In the entries below, find the line with "possible constraints on" and the line with "in the next move."; give again those lines and every line between them, exactly.

==== RECORDS FOR THE TASK

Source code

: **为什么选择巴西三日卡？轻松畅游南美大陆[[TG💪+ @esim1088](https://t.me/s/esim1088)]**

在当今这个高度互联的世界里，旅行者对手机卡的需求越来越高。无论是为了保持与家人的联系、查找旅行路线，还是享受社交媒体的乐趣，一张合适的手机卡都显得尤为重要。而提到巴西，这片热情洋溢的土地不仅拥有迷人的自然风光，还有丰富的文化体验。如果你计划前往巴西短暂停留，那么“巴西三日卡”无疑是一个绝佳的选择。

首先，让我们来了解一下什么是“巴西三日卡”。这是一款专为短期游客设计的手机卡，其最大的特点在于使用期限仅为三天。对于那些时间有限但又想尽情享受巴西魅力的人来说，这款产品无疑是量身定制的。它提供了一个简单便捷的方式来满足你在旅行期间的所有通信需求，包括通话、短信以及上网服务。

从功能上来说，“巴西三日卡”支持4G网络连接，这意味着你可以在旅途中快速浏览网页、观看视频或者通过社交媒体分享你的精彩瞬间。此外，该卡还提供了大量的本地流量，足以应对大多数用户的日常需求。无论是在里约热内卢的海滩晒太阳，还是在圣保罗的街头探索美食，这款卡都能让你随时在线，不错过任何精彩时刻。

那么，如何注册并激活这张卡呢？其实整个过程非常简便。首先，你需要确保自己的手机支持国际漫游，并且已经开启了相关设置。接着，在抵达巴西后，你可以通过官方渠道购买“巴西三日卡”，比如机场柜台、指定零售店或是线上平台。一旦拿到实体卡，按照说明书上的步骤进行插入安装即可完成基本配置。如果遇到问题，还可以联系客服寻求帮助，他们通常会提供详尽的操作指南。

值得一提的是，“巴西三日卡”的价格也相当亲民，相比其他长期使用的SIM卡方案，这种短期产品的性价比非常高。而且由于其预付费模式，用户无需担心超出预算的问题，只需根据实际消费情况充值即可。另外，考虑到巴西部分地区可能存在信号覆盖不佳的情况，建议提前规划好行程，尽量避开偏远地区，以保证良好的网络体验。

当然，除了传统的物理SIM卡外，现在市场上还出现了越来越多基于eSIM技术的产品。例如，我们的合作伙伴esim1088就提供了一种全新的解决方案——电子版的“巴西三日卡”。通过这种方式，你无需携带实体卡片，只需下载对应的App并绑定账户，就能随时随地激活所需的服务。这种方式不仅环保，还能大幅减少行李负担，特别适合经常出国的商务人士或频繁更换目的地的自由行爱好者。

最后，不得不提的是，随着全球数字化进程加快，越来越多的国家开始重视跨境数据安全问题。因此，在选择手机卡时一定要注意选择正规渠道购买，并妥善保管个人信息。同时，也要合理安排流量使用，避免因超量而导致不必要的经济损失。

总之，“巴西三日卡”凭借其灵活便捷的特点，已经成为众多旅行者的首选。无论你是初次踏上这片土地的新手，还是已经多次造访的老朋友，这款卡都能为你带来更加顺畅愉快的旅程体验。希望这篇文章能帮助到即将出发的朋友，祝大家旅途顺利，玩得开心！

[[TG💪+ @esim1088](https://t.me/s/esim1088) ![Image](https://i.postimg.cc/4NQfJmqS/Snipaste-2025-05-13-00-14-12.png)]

========
==== RECORDS FOR THE TASK

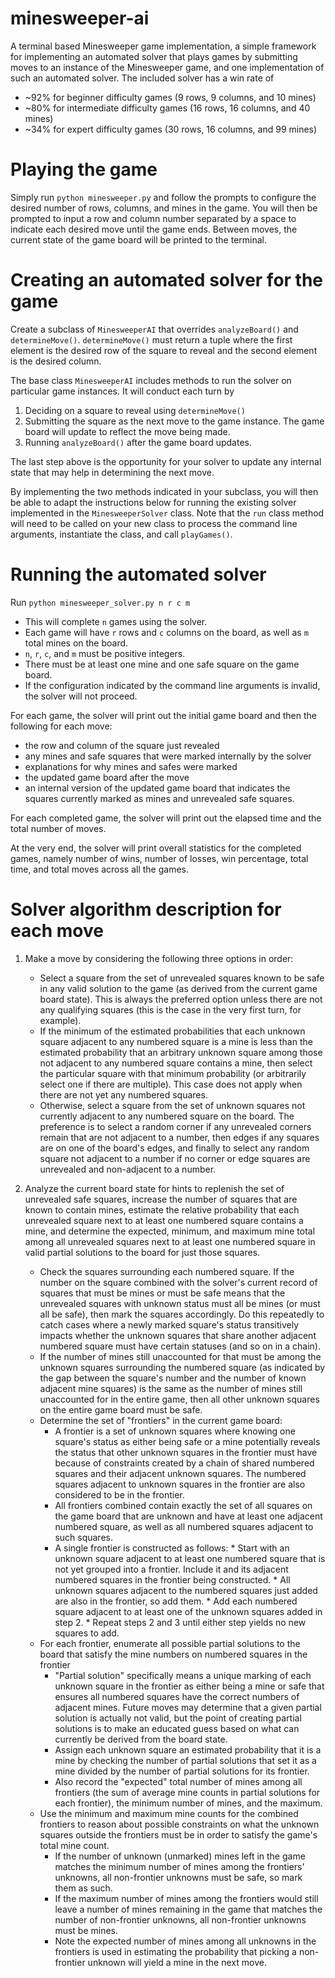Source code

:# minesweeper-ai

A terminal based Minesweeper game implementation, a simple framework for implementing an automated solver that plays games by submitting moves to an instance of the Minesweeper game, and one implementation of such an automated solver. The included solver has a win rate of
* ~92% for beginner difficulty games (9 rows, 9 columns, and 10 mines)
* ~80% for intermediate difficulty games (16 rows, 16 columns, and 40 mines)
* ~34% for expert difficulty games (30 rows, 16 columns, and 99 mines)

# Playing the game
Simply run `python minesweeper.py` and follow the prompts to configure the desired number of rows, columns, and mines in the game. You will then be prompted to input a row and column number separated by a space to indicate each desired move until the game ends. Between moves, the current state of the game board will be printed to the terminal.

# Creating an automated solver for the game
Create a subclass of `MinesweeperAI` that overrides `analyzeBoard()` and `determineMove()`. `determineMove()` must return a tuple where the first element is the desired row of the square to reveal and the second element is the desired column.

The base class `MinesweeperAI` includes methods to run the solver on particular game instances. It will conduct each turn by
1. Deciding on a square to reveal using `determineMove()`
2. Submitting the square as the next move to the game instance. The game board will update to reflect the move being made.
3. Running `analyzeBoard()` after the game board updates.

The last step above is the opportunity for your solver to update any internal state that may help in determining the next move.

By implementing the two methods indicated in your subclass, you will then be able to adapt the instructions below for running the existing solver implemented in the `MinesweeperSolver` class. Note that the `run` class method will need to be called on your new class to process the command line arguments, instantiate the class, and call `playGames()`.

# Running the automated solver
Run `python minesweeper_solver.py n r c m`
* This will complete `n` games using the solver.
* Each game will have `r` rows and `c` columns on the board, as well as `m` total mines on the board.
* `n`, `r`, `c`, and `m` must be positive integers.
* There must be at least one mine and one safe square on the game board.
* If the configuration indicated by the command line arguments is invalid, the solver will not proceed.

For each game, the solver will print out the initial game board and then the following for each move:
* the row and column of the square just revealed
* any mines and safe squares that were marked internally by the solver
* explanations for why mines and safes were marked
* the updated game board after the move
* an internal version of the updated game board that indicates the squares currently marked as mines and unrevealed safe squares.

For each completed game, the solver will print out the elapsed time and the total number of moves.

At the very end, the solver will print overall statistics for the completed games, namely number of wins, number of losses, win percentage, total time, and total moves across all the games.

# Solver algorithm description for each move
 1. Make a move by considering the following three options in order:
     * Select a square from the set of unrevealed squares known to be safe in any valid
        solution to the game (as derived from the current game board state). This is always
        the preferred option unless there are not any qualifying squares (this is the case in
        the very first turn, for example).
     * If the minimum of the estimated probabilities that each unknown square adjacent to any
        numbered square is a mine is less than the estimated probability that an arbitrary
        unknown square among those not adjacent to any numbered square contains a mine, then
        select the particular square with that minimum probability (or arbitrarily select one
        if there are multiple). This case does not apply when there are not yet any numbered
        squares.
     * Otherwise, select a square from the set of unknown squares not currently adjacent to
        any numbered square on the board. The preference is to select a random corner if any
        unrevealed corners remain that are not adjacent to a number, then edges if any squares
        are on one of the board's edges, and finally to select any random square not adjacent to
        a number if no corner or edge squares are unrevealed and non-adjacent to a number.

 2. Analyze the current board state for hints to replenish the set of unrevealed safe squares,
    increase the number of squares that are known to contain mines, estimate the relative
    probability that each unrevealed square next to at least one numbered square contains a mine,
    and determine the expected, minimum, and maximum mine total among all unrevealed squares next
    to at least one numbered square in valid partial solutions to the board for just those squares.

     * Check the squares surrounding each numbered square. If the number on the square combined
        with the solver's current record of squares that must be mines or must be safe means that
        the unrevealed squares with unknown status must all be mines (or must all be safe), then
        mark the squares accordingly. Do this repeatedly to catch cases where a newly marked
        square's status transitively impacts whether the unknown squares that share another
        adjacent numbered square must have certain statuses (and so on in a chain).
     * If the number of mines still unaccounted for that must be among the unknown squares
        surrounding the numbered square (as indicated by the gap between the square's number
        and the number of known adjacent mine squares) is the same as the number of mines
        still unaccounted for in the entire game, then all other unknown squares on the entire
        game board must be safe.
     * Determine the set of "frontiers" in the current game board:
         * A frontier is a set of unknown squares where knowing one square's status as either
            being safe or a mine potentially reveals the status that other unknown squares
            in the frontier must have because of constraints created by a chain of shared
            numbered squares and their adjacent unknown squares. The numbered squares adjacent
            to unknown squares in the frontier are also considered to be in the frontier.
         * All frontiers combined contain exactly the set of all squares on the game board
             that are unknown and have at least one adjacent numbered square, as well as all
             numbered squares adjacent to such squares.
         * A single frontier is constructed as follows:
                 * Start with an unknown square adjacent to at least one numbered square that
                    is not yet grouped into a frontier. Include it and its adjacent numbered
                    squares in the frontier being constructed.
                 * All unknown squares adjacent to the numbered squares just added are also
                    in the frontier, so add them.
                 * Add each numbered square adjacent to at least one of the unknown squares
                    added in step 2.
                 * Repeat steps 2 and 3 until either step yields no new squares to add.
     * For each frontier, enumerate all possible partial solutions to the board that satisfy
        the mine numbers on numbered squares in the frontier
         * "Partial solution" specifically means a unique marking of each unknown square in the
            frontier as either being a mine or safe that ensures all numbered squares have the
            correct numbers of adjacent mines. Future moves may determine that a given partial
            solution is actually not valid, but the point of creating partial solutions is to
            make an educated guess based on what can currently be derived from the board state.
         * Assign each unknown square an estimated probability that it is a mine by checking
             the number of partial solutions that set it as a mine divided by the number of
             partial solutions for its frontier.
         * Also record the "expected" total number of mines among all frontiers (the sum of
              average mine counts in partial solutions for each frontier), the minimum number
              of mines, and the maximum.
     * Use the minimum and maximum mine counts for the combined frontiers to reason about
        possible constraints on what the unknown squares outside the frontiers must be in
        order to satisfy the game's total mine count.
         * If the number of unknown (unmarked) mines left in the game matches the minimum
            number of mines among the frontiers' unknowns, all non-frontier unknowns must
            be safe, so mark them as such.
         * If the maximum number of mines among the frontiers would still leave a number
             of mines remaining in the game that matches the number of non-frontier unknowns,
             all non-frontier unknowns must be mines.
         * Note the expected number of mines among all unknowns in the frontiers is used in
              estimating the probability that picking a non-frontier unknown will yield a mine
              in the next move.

========
==== RECORDS FOR THE TASK

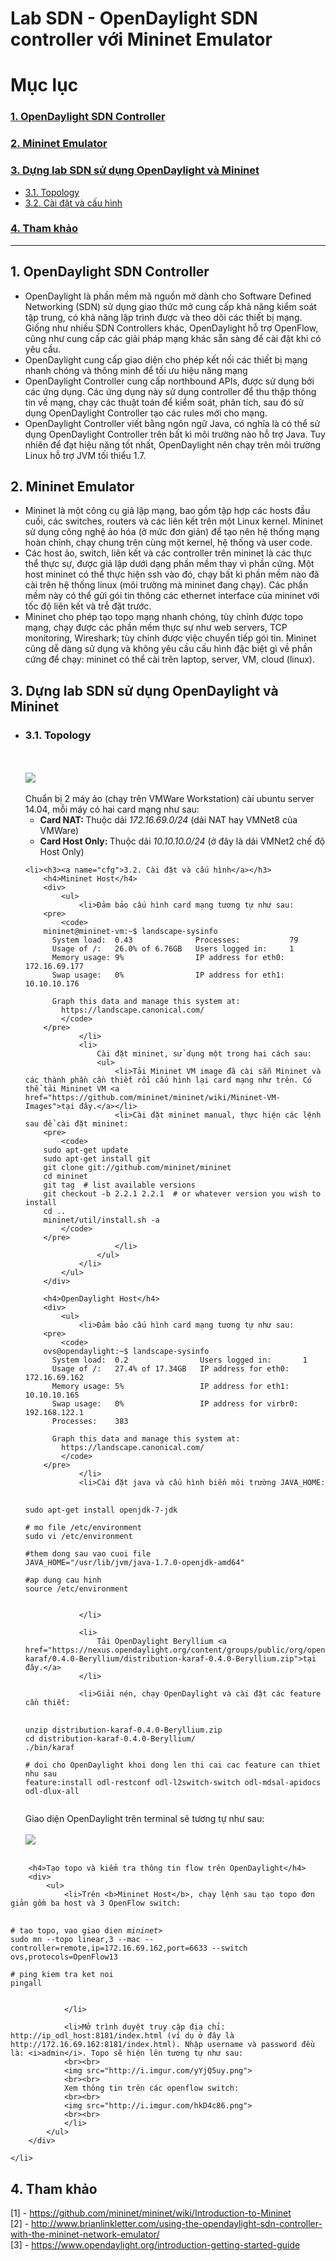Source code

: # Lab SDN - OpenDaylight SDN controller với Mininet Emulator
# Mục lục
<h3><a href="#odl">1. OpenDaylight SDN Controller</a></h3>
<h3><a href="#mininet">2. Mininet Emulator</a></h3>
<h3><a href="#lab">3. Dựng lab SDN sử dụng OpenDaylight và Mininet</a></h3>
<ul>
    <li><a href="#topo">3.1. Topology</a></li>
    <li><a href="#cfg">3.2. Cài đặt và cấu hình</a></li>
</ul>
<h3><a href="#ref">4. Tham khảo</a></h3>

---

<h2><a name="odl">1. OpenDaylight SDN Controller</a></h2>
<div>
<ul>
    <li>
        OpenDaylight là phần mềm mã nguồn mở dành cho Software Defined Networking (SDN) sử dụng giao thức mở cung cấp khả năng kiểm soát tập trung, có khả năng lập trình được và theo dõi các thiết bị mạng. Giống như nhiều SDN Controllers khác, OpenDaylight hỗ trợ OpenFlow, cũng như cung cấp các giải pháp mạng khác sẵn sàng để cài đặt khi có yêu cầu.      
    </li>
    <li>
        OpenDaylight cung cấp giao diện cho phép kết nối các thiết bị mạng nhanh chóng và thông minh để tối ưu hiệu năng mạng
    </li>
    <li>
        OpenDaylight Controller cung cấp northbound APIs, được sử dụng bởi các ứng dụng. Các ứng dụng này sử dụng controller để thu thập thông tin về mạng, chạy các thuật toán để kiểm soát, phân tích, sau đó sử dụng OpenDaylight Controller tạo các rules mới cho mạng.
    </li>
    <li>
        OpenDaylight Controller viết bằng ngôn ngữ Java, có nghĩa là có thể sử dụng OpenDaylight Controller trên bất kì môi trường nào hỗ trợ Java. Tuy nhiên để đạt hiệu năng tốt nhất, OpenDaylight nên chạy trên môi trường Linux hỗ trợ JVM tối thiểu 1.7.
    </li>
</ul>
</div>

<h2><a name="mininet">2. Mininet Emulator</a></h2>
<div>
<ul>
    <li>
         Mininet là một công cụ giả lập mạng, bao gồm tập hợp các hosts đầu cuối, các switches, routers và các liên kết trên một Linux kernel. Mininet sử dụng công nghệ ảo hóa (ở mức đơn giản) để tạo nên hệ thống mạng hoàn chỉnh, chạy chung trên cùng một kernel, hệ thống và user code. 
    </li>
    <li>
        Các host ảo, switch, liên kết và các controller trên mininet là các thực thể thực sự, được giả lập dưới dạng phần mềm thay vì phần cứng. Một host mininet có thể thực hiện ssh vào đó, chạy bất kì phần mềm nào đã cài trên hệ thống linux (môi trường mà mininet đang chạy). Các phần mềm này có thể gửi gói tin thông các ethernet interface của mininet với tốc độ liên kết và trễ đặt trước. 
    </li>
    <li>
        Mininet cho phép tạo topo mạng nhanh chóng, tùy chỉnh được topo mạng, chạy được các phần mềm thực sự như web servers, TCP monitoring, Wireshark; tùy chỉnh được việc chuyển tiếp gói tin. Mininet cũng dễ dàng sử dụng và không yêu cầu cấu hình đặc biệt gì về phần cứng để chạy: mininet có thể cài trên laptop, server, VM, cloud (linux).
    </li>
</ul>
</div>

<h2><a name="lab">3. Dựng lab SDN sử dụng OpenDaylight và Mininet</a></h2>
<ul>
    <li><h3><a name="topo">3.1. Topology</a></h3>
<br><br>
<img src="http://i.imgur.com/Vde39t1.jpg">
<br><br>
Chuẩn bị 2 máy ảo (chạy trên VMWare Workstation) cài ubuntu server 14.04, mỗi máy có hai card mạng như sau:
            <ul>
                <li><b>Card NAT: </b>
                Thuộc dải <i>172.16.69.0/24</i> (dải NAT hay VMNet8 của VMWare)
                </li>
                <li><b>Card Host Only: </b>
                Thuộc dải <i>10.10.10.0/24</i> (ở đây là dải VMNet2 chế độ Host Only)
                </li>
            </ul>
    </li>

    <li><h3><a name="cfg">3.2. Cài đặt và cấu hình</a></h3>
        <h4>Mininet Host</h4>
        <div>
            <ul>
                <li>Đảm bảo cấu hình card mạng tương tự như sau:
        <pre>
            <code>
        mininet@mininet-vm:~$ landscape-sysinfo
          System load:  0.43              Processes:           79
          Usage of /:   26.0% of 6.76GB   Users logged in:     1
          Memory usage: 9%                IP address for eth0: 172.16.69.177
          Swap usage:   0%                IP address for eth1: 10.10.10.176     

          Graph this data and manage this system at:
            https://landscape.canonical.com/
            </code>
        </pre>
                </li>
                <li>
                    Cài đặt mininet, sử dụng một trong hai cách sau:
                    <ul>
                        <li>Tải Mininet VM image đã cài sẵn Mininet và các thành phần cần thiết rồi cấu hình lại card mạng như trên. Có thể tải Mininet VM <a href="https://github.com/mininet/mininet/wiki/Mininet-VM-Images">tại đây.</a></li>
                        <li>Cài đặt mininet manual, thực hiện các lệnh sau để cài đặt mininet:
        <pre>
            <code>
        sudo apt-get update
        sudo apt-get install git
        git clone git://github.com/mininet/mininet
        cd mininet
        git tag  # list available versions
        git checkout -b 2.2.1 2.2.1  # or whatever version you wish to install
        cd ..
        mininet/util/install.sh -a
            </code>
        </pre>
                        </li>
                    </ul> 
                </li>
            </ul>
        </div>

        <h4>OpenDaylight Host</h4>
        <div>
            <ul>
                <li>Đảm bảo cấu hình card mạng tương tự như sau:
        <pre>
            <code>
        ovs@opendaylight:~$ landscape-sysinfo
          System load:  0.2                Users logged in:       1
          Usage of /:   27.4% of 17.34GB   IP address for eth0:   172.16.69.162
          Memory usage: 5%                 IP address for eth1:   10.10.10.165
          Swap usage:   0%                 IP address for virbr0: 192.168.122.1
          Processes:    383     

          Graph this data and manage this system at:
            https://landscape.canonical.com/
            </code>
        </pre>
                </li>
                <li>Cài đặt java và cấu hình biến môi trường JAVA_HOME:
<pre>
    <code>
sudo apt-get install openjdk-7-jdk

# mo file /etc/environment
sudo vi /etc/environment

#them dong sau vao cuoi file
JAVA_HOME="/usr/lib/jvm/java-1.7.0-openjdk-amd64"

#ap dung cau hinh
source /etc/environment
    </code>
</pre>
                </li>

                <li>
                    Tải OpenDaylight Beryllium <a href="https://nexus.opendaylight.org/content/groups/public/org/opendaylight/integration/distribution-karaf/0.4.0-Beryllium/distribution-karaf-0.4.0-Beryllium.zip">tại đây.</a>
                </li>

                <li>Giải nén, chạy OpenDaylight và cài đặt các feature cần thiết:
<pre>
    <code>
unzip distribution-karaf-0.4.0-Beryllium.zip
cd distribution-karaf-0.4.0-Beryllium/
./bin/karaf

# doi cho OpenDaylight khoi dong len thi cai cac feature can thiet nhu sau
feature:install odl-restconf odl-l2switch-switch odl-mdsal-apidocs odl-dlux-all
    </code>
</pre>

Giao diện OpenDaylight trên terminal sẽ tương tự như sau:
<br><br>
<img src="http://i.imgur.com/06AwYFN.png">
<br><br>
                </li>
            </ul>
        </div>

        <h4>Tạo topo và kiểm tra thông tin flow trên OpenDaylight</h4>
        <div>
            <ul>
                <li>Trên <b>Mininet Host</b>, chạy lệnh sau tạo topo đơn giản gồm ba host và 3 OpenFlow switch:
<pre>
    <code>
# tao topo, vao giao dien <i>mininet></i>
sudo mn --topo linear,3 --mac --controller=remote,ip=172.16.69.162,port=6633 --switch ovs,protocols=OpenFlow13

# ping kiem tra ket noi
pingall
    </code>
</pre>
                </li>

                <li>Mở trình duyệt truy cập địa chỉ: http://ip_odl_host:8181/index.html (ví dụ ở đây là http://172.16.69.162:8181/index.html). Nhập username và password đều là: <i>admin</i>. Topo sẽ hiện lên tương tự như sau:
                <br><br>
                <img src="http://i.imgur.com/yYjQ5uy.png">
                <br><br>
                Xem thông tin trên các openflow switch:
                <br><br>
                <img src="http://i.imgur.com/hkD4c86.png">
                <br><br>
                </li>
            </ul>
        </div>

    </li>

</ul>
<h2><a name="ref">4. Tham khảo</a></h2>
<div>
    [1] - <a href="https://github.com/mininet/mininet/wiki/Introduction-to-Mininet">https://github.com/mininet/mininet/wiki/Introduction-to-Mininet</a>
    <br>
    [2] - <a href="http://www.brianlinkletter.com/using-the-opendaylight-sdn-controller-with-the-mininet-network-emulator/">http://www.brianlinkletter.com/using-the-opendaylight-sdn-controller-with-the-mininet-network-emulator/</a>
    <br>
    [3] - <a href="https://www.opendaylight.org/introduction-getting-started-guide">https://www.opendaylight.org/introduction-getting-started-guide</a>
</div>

========

EXERCISE SOLUTION
        possible constraints on what the unknown squares outside the frontiers must be in
        order to satisfy the game's total mine count.
         * If the number of unknown (unmarked) mines left in the game matches the minimum
            number of mines among the frontiers' unknowns, all non-frontier unknowns must
            be safe, so mark them as such.
         * If the maximum number of mines among the frontiers would still leave a number
             of mines remaining in the game that matches the number of non-frontier unknowns,
             all non-frontier unknowns must be mines.
         * Note the expected number of mines among all unknowns in the frontiers is used in
              estimating the probability that picking a non-frontier unknown will yield a mine
              in the next move.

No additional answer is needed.